Jaleski spoke even more strongly.

“The commission has been unresponsive and has turned a blind eye to the Village and has been extremely preferential toward two restaurants,” said Jaleski.

Jaleski then pointed out that the new Shore Restaurant that is being placed where Moore’s has closed, will have 1,600 square feet of retail clothing space.

“It’s a bad deal, I will keep fighting against this even if I’m not elected,” said Jaleski.

Daly responded that Mar Vista owner Ed Chiles had down-sized his construction proposal. Daly said there was no additional seating or parking at Moore’s and no expansion of the restaurant seating or parking.

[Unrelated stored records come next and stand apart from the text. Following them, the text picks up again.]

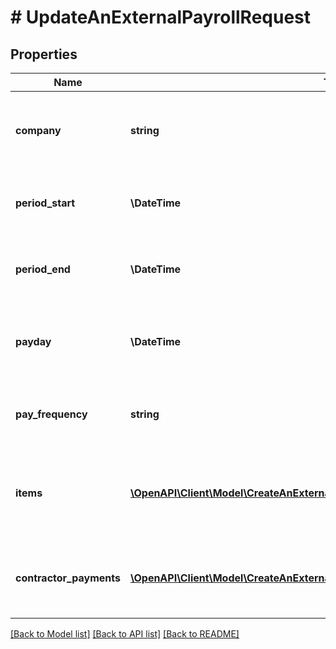 # # UpdateAnExternalPayrollRequest

## Properties

Name | Type | Description | Notes
------------ | ------------- | ------------- | -------------
**company** | **string** | ID of the company this external payroll is for. | [optional]
**period_start** | **\DateTime** | The start of the date range that the payroll covers. | [optional]
**period_end** | **\DateTime** | The end of the date range that the payroll covers. | [optional]
**payday** | **\DateTime** | The date on which employees were paid for the payroll. | [optional]
**pay_frequency** | **string** | Frequency at which the external payroll was paid | [optional]
**items** | [**\OpenAPI\Client\Model\CreateAnExternalPayrollRequestItemsInner[]**](CreateAnExternalPayrollRequestItemsInner.md) | The set of [external payroll items](ref:external-payroll-item-object) associated with the payroll. | [optional]
**contractor_payments** | [**\OpenAPI\Client\Model\CreateAnExternalPayrollRequestContractorPaymentsInner[]**](CreateAnExternalPayrollRequestContractorPaymentsInner.md) | The set of [contractor payments](ref:the-contractor-payment-object) associated with the payroll. | [optional]

[[Back to Model list]](../../README.md#models) [[Back to API list]](../../README.md#endpoints) [[Back to README]](../../README.md)

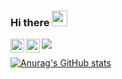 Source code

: ### Hi there <img src="https://media.giphy.com/media/hvRJCLFzcasrR4ia7z/giphy.gif" width="25px">
<a href="https://www.linkedin.com/in/rexliu3/">
  <img align="left" alt="Rex's Linkedin" width="22px" src="https://raw.githubusercontent.com/peterthehan/peterthehan/master/assets/linkedin.svg" />
</a>
<a href="https://open.spotify.com/user/rexliu3">
  <img align="left" alt="Rex's Spotify" width="22px" src="https://raw.githubusercontent.com/peterthehan/peterthehan/master/assets/spotify.svg" />
</a>

![](https://visitor-badge.glitch.me/badge?page_id=rexliu3.rexliu)

[![Anurag's GitHub stats](https://github-readme-stats.vercel.app/api?username=rexliu3&count_private=true&show_icons=true&theme=prussian)](https://github.com/rexliu3)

“My experience on the commission is when complaints are made, a response is in order. I advise you, you will get a response and a reaction at a commission meeting,” said Daly.

Brown objected.

“The Village is not ignored. You are listened to more than anyone, you get more attention on this island than any other neighborhood.  I know those two restaurants should not be here, but they have been grandfathered. I don’t think the town has given either restaurant more than they had by right,” said Brown.

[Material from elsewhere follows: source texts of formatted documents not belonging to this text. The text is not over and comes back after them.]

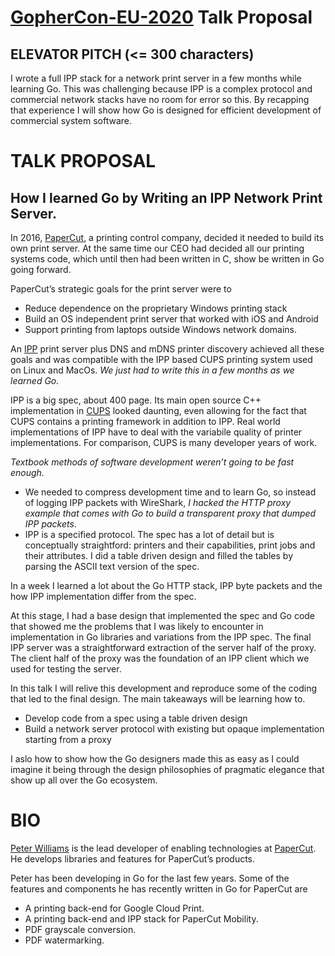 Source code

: [GopherCon-EU-2020](https://www.papercall.io/cfps/2742/submissions/new) Talk Proposal
=============================================================================

ELEVATOR PITCH (<= 300 characters)
--------------

I wrote a full IPP stack for a network print server in a few months while learning Go.
This was challenging because IPP is a complex protocol and commercial network stacks have no room for error so this.
By recapping that experience I will show how Go is designed for efficient development of commercial system software.


TALK PROPOSAL
=============

How I learned Go by Writing an IPP Network Print Server.
-------------------------------------------------------

In 2016, [PaperCut](https://www.papercut.com/), a printing control company, decided it needed to build its own print server. At the same time our CEO had decided all our printing systems code, which until then had been written in C, show be written in Go
going forward.

PaperCut’s strategic goals for the print server were to
* Reduce dependence on the proprietary Windows printing stack
* Build an OS independent print server that worked with iOS and Android
* Support printing from laptops outside Windows network domains.

An [IPP](https://en.wikipedia.org/wiki/Internet_Printing_Protocol) print server plus DNS and mDNS printer discovery achieved all these goals and was compatible with the IPP based CUPS printing system used on Linux and MacOs. *We just had to write this in a few months as we learned Go.*

IPP is a big spec, about 400 page. Its main open source C++ implementation in
[CUPS](https://en.wikipedia.org/wiki/CUPS) looked daunting, even allowing for the fact that CUPS contains a printing framework in addition to IPP. Real world implementations of IPP have to deal with the variabile quality of printer implementations. For comparison, CUPS is many developer years of work.

*Textbook methods of software development weren’t going to be fast enough.*

* We needed to compress development time and to learn Go, so instead of logging IPP packets with WireShark, _I hacked the HTTP proxy example that comes with Go to build a transparent proxy that dumped IPP packets_.
* IPP is a specified protocol. The spec has a lot of detail but is conceptually straightford: printers and their capabilities, print jobs and their attributes. I did a table driven design and filled the tables by parsing the ASCII text version of the spec.

In a week I learned a lot about the Go HTTP stack, IPP byte packets and the how IPP implementation differ from the spec.

At this stage, I had a base design that implemented the spec and Go code that showed me the problems that I was likely to encounter in implementation in Go libraries and variations from the IPP spec. The final IPP server was a straightforward extraction of the server half of the proxy. The client half of the proxy was the foundation of an IPP client which we used for testing the server.

In this talk I will relive this development and reproduce some of the coding that led to the final design. The main takeaways will be learning how to.
* Develop code from a spec using a table driven design
* Build a network server protocol with existing but opaque implementation starting from a proxy

I aslo how to show how the Go designers made this as easy as I could imagine it being through the design philosophies of pragmatic elegance that show up all over the Go ecosystem.



BIO
===
[Peter Williams](https://www.linkedin.com/in/peterwilliams97/) is the lead developer of enabling technologies at [PaperCut](https://www.papercut.com/). He develops libraries and features
for PaperCut’s products.

Peter has been developing in Go for the last few years. Some of the features and components he has
recently written in Go for PaperCut are

* A printing back-end for Google Cloud Print.
* A printing back-end and IPP stack for PaperCut Mobility.
* PDF grayscale conversion.
* PDF watermarking.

Villager Pete Rowan harkened back to the Mar Vista and said the entire community was to blame for dropping the ball, because Mar Vista went from 40 to 162 seats over the years.

 

Peacock mutilation

Resident Corinne Ragheb asked the candidates why they would allow peacocks in the Village to be mutilated. She specifically asked why would the town pay someone $23,000 to remove peacocks.

Jaleski pointed out that Longboat Key Village is a dedicated bird sanctuary, but peacocks are not protected and that they can be a nuisance and do not live where Corinne lives in the Village.

 

Undergrounding

Another resident asked about any potential cost savings on the neighborhood undergrounding project. Daly spoke of how the commission in a 4-3 vote had cut a major portion of that assessment. Daly then said that he believed the contingency amount in the budget is too high and that there may be significant savings and reductions in the near future.

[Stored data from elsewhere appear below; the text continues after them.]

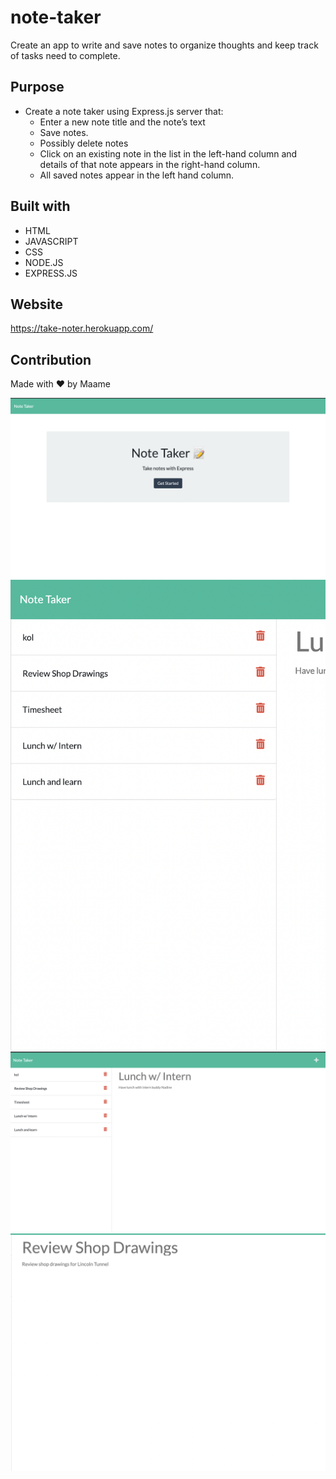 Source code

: # note-taker
Create an app to write and save notes to organize thoughts and keep track of tasks need to complete.

## Purpose
* Create a note taker using Express.js server that: 
   * Enter a new note title and the note’s text
   * Save notes.
   * Possibly delete notes
   * Click on an existing note in the list in the left-hand column and details of that note appears in the right-hand column.
   * All saved notes appear in the left hand column. 
    
## Built with 
* HTML
* JAVASCRIPT
* CSS
* NODE.JS
* EXPRESS.JS

## Website
https://take-noter.herokuapp.com/ 

## Contribution
Made with ❤️ by Maame

![alt text](./public/assets/images/Screenshot1.png)
![alt text](./public/assets/images/Screenshot2.png)
![alt text](./public/assets/images/Screenshot3.png)
![alt text](./public/assets/images/Screenshot4.png)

Jaleski spoke of how voters on the south of the island overturned the Village and then he said, “The commission took our vote from us. If I’m elected commissioner I’ll hold a referendum to see if we should all pay equally.”

Grossman said the undergrounding projects should have been one referendum paid for fairly as an island-wide project.

 

Splattered in street

One woman said she was very concerned by construction vehicles and drivers speeding up to 50 m.p.h. on Broadway.

“When I called the police, four policemen stood in my driveway and laughed at me. But if my child chases a ball, my child will get splattered in the street,” said the woman.

Brown suggested speed bumps.

After the previous discussion about the speeding, Villager Michael Drake suggested and the Villagers agreed, to invite the Longboat Police Chief and Fire Chief to the next meeting to speak with them about their concerns.

 

Final thoughts

The final topic was the desire of the town to construct an Arts and Cultural Center with the Ringling College at the town center next to Publix.

Jaleski said the town has spent $4 million and the costs are still going up. Brown said that the Community Foundation is raising funds to pay for the building.

Jaleski shot back, “The Ringling is being put in charge of our Art and Community Center? They failed in the Village; why are we having a loser organization involved?”

The discussion wound down as residents began to talk of toll booths for non-Longboaters and the final suggestion of charging non-residents for beach parking was briefly considered.